MIT mathematics professor Gilbert Strang was among the first faculty contributing content to the OCW site. "A big part of my life is to open mathematics to students everywhere," says Strang, MIT class of 1955 and a Mathematics professor at the Institute.
This open thinking has played a major role in his 50-year career. He has traveled extensively around the globe sharing his knowledge and passion for mathematics with others.
Strang says, "I'm very supportive of the whole idea of making these courses available to people around the world. Everyone has the capacity to learn mathematics, and if you can offer a little bit of guidance, the process of discovery has a valuable positive effect."

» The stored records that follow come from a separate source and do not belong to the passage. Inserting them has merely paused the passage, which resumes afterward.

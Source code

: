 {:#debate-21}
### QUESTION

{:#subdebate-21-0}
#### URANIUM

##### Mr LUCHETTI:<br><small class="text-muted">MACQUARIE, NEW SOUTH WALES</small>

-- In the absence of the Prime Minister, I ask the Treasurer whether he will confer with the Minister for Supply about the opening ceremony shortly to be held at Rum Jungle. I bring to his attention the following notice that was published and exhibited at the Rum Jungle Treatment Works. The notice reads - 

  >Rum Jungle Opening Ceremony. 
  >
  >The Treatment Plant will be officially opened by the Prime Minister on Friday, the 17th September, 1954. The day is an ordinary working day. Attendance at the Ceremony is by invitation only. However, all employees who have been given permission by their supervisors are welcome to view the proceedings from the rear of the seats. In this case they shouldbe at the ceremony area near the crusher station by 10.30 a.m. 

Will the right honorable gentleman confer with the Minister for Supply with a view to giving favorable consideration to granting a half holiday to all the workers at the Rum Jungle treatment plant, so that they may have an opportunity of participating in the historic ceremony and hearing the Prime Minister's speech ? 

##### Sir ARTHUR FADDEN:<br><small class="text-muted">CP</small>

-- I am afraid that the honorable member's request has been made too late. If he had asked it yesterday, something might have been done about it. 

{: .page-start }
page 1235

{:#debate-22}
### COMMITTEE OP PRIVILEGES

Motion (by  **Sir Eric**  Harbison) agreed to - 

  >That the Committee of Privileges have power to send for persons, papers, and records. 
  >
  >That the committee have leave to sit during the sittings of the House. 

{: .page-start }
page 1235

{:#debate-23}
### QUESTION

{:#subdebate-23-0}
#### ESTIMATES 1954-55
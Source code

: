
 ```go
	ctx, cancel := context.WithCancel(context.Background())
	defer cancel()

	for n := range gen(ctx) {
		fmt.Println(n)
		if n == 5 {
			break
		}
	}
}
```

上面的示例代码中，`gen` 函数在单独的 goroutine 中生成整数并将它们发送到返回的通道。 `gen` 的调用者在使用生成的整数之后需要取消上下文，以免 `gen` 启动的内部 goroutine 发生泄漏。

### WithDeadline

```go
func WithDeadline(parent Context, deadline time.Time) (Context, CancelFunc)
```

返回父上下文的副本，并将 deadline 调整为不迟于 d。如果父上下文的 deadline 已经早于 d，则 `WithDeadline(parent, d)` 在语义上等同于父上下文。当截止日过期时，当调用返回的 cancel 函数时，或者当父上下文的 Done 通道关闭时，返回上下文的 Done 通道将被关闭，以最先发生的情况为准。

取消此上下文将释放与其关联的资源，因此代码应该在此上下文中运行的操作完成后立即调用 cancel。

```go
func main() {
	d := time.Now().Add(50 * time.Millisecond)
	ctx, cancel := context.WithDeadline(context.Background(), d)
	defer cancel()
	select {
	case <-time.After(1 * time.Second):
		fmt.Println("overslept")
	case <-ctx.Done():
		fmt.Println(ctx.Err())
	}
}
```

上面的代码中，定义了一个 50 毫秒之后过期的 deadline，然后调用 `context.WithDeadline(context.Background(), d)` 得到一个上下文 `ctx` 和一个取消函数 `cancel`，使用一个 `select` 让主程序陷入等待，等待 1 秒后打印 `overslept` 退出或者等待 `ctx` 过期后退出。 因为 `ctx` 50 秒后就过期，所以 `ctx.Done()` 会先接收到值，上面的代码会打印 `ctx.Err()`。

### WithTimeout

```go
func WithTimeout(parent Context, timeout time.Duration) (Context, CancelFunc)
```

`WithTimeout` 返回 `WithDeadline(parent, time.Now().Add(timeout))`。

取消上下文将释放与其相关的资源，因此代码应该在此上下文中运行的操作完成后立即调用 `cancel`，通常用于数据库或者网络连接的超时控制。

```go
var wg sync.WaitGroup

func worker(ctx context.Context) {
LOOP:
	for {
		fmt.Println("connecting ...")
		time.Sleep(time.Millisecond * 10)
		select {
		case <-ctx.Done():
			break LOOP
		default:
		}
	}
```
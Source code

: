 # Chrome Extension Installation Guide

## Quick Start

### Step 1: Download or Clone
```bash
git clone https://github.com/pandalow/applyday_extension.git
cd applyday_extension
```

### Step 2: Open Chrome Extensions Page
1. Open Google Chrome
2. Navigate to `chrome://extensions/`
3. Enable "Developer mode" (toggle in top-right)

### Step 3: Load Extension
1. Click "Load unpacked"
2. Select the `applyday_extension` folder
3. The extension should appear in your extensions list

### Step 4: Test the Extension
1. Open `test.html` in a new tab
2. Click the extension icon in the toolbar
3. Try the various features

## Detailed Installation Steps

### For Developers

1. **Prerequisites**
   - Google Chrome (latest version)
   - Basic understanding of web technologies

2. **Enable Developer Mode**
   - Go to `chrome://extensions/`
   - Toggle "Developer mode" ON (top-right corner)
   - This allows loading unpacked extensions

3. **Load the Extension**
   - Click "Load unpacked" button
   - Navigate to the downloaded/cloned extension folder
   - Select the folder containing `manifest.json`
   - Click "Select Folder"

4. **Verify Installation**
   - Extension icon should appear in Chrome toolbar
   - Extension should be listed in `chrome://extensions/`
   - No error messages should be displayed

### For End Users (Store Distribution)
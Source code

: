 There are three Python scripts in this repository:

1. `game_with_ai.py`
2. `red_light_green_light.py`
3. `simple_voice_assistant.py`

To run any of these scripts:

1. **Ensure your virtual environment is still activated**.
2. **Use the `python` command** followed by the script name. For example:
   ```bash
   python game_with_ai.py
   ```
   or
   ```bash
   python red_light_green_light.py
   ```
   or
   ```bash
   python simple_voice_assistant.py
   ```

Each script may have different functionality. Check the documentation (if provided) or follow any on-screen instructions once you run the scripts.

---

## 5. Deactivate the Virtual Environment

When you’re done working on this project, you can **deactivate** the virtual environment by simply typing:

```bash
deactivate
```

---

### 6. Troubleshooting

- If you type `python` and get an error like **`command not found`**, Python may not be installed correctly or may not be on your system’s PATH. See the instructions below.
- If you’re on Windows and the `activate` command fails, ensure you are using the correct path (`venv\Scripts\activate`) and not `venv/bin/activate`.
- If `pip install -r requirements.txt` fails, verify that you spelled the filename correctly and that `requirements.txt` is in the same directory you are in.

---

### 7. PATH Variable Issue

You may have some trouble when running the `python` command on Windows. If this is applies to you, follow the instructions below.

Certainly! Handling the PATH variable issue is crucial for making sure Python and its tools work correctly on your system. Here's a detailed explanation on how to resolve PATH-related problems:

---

Strang's foundational 18.06 Linear Algebra has been one of the most popular courses on OCW since its publication in 2002. OCW users all over the world send their thanks, praise, and comments:
"I watched the 18.06 Linear Algebra lectures by Gil Strang and they are great. I am a Ph.D. student in hydrology, and I had never had this material formally, but I have taken several courses that rely heavily on its application. In this course the material is presented so clearly that it all just clicked... So well that I went out and bought Strang's Linear Algebra and Its Applications book, also very good. Thanks!" - Kris K., Ph.D. candidate at the University of Arizona
Strang has published a total of four courses on the site so far:
He also contributed his Calculus textbook to OCW. Published in 1991 and still in print from Wellesley-Cambridge Press, the book is a useful resource for educators and self-learners alike. It is well organized, covers single variable and multivariable calculus in depth, and is rich with applications. There is also an online Instructor's Manual and a student Study Guide.
"A real pleasure for me," says Strang, "was how helpful the OCW staff were in publishing my courses online. The topics appear in a clear and organized form, and students get started by themselves."
When OCW recently approached Professor Strang about contributing to the new Highlights for High School site, he offered support immediately. "I've always wanted to contribute to K-12. I think high school students taking Algebra or Calculus would find some of the study materials useful." Now high school students can access a great introduction to math courses taught at the college level.
"My life is in teaching. To have a chance to do that with a world audience is just wonderful."